For the given circuit I found the current and the voltage at R1, R2, R3, using the superposition theorem.
1.I replaced the VS2 with a short then calculated:
I1= 0.57mA, I2=0.33mA, I3=0.2mA, V1= 2.68V, V2=2.02V, V3=2.97V.
2. Then I replaced the VS1 with a short and then calculated:
I1=-0.99mA, I2=-0.58mA, I3=0.4mA, V1=3.19V, V2=6.7V, V3=3.2V
So, the total current and voltage for each resistor is :
I1=0.26mA, I2=-0.65mA, I3=0.91mA
V1= 5.86V, V2=9.16V, V3=5.5V
I have to prove the Kirchhoff’s voltage and current Law are valid in the circuit given.
Can someone help me with this?
Best Answer
simulate this circuit – Schematic created using CircuitLab
First of all, mark all currents on all branches with their magnitude and direction as you calculated.

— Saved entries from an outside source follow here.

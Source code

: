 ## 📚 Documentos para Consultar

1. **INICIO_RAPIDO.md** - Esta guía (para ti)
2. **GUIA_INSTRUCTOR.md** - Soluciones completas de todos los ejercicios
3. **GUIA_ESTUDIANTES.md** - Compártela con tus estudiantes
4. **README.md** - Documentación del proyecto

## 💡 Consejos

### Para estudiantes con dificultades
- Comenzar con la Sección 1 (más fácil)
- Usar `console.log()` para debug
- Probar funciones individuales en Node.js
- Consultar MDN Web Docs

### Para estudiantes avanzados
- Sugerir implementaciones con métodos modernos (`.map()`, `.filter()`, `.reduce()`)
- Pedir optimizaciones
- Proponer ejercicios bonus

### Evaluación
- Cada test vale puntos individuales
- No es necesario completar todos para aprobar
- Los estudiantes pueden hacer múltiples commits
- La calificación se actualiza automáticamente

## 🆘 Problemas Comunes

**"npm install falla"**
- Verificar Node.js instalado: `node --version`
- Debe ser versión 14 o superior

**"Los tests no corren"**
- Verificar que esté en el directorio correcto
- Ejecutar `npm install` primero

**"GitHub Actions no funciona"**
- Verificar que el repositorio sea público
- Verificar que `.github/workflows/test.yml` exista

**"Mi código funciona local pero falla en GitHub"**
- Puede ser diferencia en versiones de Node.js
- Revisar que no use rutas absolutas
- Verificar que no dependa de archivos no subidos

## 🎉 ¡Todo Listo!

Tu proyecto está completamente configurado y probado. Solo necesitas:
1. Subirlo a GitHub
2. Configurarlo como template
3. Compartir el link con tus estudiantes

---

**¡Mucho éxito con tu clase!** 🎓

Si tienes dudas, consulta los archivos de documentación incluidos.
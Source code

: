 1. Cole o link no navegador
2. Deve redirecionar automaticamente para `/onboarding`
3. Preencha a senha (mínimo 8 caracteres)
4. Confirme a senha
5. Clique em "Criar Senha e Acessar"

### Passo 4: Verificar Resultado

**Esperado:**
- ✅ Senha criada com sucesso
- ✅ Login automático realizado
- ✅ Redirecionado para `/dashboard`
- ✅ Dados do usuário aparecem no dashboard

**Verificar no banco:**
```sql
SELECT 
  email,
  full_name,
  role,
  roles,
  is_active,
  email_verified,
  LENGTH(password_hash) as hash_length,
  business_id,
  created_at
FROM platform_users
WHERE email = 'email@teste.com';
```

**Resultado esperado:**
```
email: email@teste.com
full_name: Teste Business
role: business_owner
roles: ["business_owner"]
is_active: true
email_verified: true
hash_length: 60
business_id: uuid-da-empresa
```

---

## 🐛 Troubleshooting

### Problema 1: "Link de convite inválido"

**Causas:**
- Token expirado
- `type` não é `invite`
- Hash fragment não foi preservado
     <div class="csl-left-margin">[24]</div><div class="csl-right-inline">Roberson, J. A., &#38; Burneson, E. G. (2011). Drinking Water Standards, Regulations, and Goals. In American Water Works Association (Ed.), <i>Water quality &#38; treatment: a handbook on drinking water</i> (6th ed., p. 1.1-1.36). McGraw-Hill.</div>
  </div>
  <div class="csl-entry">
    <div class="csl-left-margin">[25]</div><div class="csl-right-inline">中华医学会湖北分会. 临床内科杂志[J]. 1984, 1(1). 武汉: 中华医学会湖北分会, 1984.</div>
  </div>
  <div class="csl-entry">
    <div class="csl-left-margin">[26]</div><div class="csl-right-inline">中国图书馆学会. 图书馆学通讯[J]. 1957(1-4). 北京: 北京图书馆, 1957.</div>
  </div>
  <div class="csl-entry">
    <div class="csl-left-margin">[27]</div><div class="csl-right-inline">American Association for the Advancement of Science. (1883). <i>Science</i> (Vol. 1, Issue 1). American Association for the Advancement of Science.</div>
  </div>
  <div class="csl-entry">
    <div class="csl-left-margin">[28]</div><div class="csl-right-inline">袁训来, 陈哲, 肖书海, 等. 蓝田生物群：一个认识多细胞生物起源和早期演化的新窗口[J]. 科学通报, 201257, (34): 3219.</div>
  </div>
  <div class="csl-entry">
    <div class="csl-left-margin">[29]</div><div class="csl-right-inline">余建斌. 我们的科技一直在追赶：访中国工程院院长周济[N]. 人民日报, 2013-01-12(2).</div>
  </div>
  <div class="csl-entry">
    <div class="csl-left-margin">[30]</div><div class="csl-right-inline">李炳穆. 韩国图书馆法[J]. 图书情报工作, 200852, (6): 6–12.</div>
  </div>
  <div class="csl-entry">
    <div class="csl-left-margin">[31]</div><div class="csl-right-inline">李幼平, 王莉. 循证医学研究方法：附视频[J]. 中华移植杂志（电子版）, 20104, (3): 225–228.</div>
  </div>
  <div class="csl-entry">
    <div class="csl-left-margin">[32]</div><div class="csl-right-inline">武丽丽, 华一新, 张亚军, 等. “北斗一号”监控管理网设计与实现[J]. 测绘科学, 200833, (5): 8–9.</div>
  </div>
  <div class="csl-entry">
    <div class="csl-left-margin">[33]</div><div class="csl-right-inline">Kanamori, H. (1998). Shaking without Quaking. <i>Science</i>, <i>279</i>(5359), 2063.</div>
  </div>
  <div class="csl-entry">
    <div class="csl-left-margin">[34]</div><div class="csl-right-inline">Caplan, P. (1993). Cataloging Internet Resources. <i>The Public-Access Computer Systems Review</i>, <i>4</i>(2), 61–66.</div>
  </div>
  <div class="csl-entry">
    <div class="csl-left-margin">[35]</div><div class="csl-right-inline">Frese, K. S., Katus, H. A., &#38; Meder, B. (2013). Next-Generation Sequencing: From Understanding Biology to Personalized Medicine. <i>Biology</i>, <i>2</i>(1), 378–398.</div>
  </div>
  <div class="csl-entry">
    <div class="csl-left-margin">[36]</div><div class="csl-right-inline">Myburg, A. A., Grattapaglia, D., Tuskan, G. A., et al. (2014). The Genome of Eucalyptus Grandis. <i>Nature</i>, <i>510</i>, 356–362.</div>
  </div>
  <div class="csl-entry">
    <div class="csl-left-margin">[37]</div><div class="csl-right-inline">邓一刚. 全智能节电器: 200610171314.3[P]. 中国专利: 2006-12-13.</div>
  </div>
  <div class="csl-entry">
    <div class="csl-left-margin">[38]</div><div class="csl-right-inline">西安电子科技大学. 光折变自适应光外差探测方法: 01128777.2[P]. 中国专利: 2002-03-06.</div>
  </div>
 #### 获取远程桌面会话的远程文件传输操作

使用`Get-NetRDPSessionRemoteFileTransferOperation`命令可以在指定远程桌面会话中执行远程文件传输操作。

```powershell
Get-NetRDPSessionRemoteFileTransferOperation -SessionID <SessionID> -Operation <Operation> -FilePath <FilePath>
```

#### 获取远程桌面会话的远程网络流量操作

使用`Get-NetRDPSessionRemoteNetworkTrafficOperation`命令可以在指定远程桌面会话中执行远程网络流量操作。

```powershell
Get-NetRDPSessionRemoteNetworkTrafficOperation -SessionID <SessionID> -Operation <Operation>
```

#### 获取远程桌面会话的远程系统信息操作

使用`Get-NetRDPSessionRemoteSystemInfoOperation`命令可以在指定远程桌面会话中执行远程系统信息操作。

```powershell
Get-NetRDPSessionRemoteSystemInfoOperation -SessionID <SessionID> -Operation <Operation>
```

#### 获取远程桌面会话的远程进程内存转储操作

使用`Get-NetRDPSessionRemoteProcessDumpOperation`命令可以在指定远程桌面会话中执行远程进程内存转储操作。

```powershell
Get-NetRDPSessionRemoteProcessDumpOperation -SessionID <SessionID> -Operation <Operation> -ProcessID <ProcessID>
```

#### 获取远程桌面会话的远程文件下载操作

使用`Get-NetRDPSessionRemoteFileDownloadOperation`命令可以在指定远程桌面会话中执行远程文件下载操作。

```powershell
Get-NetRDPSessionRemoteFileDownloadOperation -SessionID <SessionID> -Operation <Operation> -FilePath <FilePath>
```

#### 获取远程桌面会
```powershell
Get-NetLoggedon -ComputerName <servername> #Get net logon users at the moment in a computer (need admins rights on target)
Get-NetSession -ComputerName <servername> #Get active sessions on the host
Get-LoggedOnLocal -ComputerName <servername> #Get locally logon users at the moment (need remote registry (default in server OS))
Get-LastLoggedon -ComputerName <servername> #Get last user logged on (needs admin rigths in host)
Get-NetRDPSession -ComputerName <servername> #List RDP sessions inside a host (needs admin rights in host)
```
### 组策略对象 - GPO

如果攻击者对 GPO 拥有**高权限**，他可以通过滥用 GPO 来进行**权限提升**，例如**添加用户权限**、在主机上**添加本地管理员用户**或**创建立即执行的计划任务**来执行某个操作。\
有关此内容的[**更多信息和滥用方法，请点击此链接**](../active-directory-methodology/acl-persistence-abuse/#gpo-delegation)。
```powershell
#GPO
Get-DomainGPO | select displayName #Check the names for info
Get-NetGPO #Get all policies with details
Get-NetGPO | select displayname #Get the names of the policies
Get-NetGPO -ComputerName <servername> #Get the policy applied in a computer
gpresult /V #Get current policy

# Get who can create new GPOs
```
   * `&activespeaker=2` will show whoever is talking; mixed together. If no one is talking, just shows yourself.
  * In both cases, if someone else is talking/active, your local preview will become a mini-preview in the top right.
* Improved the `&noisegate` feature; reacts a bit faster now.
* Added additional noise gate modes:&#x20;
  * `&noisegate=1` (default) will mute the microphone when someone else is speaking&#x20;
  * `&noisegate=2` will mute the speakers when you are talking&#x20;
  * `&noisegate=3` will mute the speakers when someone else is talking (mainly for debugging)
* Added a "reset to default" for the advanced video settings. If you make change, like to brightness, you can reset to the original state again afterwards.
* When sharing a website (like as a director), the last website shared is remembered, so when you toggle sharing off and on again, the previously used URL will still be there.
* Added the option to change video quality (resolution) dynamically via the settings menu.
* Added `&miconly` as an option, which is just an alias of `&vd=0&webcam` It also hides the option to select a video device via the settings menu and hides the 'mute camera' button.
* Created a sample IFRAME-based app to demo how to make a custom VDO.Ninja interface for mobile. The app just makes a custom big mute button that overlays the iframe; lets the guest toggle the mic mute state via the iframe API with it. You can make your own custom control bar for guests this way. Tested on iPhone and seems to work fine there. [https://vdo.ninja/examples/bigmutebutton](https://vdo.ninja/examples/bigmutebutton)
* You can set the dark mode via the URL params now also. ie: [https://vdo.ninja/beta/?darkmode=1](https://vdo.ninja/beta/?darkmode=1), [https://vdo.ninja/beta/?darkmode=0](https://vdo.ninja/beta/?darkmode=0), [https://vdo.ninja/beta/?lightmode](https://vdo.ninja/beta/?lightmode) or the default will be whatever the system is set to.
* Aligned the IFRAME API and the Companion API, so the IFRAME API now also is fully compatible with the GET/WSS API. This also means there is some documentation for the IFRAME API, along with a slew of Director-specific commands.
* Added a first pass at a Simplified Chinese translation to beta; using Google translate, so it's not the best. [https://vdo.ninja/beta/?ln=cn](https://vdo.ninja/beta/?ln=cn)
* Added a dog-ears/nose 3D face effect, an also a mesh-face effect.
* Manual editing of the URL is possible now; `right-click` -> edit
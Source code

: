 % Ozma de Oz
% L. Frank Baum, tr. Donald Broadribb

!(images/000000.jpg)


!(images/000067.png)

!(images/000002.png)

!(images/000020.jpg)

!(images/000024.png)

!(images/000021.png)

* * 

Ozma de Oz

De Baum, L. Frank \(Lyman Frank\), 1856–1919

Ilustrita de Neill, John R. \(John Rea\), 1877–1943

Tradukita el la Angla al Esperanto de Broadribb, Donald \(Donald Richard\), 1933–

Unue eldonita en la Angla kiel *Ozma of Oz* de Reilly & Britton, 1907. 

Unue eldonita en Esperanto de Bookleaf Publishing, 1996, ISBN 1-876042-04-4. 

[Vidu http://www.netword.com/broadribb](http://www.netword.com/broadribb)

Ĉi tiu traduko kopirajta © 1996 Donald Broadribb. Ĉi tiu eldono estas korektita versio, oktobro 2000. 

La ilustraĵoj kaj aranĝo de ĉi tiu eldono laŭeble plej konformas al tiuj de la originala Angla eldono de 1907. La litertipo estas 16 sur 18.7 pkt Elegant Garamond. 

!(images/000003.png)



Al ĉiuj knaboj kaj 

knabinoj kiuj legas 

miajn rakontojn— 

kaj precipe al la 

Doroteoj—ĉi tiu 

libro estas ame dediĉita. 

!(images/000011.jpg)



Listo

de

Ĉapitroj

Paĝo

To verify Kirchoff's current law:
For node E, consider currents entering and leaving the node - \$I_{R1}, I_{R2}, I_{R3} \$
Similarly for node G, consider currents - \$I_{R3}, I_{DG}, I_{GB} \$
To verify Kirchoff's voltage law:
Consider all 3 loops in the circuit - AEGB, ECDG, ACDB.
Prove that the sum of all voltage drops and voltage sources = 0 in each loop.